The Vancouver Canucks currently have a comparatively weak prospect system and sit 24th in HF’s most recent Organizational Rankings. The team is, however, starting to build a stronger group of young prospects as they try to stay mindful of the future.
Canucks General Manager Dave Nonis spoke with Hockey’s Future while at Pacific Coliseum to take in some of the 2006 World Junior Championship action. Nonis spoke about the Canucks prospects at the World Juniors, the status of some first year pros and touched on some enigmatic European prospects.
HF: With Cory Schneider, Luc Bourdon and Alexander Edler, you have three prospects in the World Juniors this year. What are your thoughts on how each of them has played so far?
DN: I haven’t seen Edler play in the tournament yet. But I’ve seen him play with his junior team in Kelowna. I think he’s come a long way in acclimating to the North American style of play. He’s done a very good job and I look forward to seeing him here. Luc’s a quality defenseman. He’s got a lot of the attributes that we look for in a defenseman. Very good puck mover, excellent skater, he can play with an edge. This is a good measuring stick for him. It’s a good opportunity to play in this type of pressure cooker and I think he’ll benefit from it. And I’d have to give the same answer for Cory. Cory is a guy that is very calm, cool, he was here before as a backup and I’m hopeful, and I expect that he’s probably going to get quite a few games going forward and we’ll see how he does in the situation, but he’s improved a lot for us in the short time we’ve had him on our reserve list.
HF: Luc Bourdon had an outstanding training camp. How close was he to actually making the team and sticking with the Canucks?
DN: He was close.

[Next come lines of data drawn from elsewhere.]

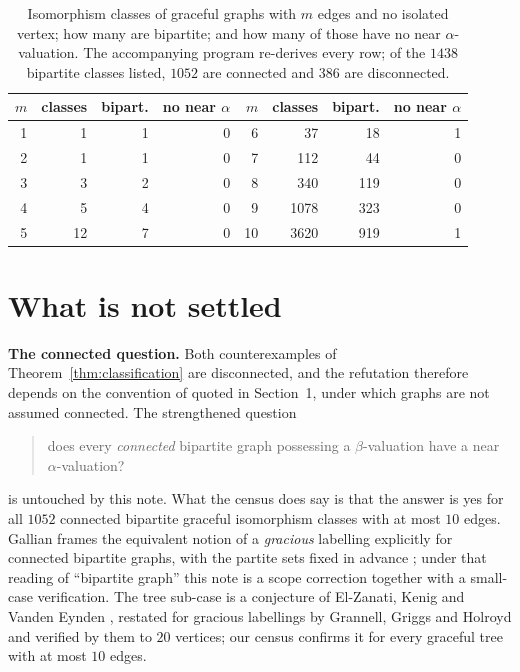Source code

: \documentclass[11pt]{amsart}
\theoremstyle{remark}
\begin{document}
\begin{table}[htbp]
\renewcommand{\arraystretch}{1.08}
\begin{tabular}{rrrr@{\quad}rrrr}
\hline
$m$ & classes & bipart. & no near $\alpha$ &
$m$ & classes & bipart. & no near $\alpha$\\
\hline
 1 &     1 &   1 & 0 &  6 &    37 &   18 & 1\\
 2 &     1 &   1 & 0 &  7 &   112 &   44 & 0\\
 3 &     3 &   2 & 0 &  8 &   340 &  119 & 0\\
 4 &     5 &   4 & 0 &  9 &  1078 &  323 & 0\\
 5 &    12 &   7 & 0 & 10 &  3620 &  919 & 1\\
\hline
\end{tabular}
\medskip
\caption{Isomorphism classes of graceful graphs with $m$ edges and no isolated
vertex; how many are bipartite; and how many of those have no near
$\alpha$-valuation. The accompanying program re-derives every row; of the $1438$
bipartite classes listed, $1052$ are connected and $386$ are disconnected.}
\label{tab:census}
\end{table}

\section{What is not settled}\label{sec:open}

\noindent\textbf{The connected question.} Both counterexamples of
Theorem~\ref{thm:classification} are disconnected, and the refutation therefore
depends on the convention of \cite{AHM} quoted in Section~1, under which graphs
are not assumed connected. The strengthened question
\begin{quote}
does every \emph{connected} bipartite graph possessing a
$\beta$-valuation have a near $\alpha$-valuation?
\end{quote}
is untouched by this note. What the census does say is that the answer is yes
for all $1052$ connected bipartite graceful isomorphism classes with at most
$10$ edges. Gallian frames the equivalent notion of a \emph{gracious} labelling
explicitly for connected bipartite graphs, with the partite sets fixed in advance
\cite[\S3.1]{Gal}; under that reading of ``bipartite graph'' this note is a scope
correction together with a small-case verification. The tree sub-case is a
conjecture of El-Zanati, Kenig and Vanden Eynden \cite{EKV}, restated for
gracious labellings by Grannell, Griggs and Holroyd \cite{GGH} and verified by
them to $20$ vertices; our census confirms it for every graceful tree with at
most $10$ edges.
\end{document}
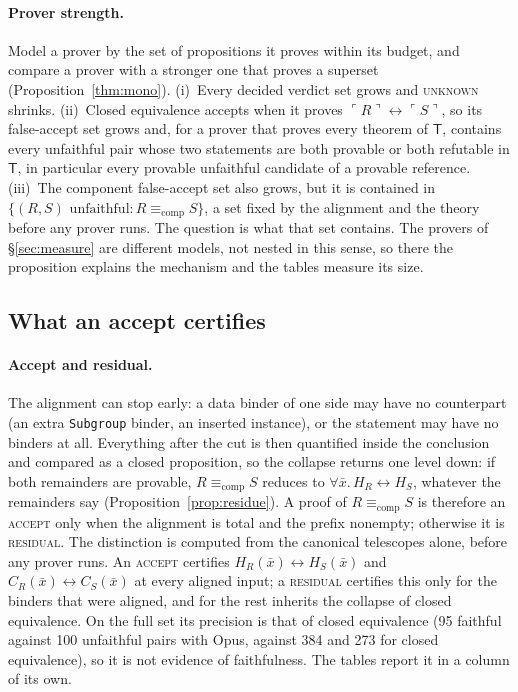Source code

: \documentclass[10pt]{article}
\theoremstyle{definition}
\newcommand{\T}{\mathsf{T}}
\newcommand{\Cl}[1]{\ulcorner #1 \urcorner}
\newcommand{\Ecomp}{\mathrel{\equiv_{\mathrm{comp}}}}
\newcommand{\V}[1]{\textsc{#1}}
\begin{document}
\paragraph{Prover strength.} Model a prover by the set of propositions it proves within its
budget, and compare a prover with a stronger one that proves a superset
(Proposition~\ref{thm:mono}). (i)~Every decided verdict set grows and \V{unknown} shrinks.
(ii)~Closed equivalence accepts when it proves $\Cl R\leftrightarrow\Cl S$, so its false-accept
set grows and, for a prover that proves every theorem of $\T$, contains every unfaithful pair
whose two statements are both provable or both refutable in $\T$, in particular every provable
unfaithful candidate of a provable reference. (iii)~The component false-accept set also grows, but it is contained in
$\{(R,S)\text{ unfaithful}: R\Ecomp S\}$, a set fixed by the alignment and the theory before any
prover runs. The question is what that set contains. The provers of \S\ref{sec:measure} are
different models, not nested in this sense, so there the proposition explains the mechanism and the
tables measure its size.

\subsection{What an accept certifies}\label{sec:survive}

\paragraph{Accept and residual.} The alignment can stop early: a data binder of one
side may have no counterpart (an extra \texttt{Subgroup} binder, an inserted instance), or the
statement may have no binders at all. Everything after the cut is then quantified inside the
conclusion and compared as a closed proposition, so the collapse returns one level down: if both
remainders are provable, $R\Ecomp S$ reduces to $\forall\bar x.\,H_R\leftrightarrow H_S$, whatever the
remainders say (Proposition~\ref{prop:residue}). A proof of $R\Ecomp S$ is therefore an
\V{accept} only when the alignment is total and the prefix nonempty; otherwise it is
\V{residual}. The distinction is computed from the canonical telescopes alone, before any prover
runs. An \V{accept} certifies $H_R(\bar x)\leftrightarrow H_S(\bar x)$ and
$C_R(\bar x)\leftrightarrow C_S(\bar x)$ at every aligned input; a \V{residual} certifies this
only for the binders that were aligned, and for the rest inherits the collapse of closed
equivalence. On the full set its precision is that of closed equivalence (95 faithful against 100
unfaithful pairs with Opus, against 384 and 273 for closed equivalence), so it is not evidence of
faithfulness. The tables report it in a column of its own.
\end{document}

But we didn’t feel that he would develop the same as he would in junior and playing in this tournament. I know we didn’t want to have him around as a sixth or seventh defenseman with limited ice time. We felt that when he comes and hopefully makes our team at some point, he’ll be in a position to give us more than that. To do that he had to play some games and get some minutes and that’s what he’s doing this year.
HF: There are a lot of rumors floating around right now that Bourdon will be traded in the QMJHL. Are you concerned that this may in some way negatively impact his development?
DN: No. No, I think that you need to learn to play hard for whatever team you’re with. If he gets traded that’s a decision his junior club has to make. But wherever he is, if he remains where he is in Val-d’Or or if he ends up moving to another club than our expectations will be that he gives 100 per cent no matter what team he’s playing with.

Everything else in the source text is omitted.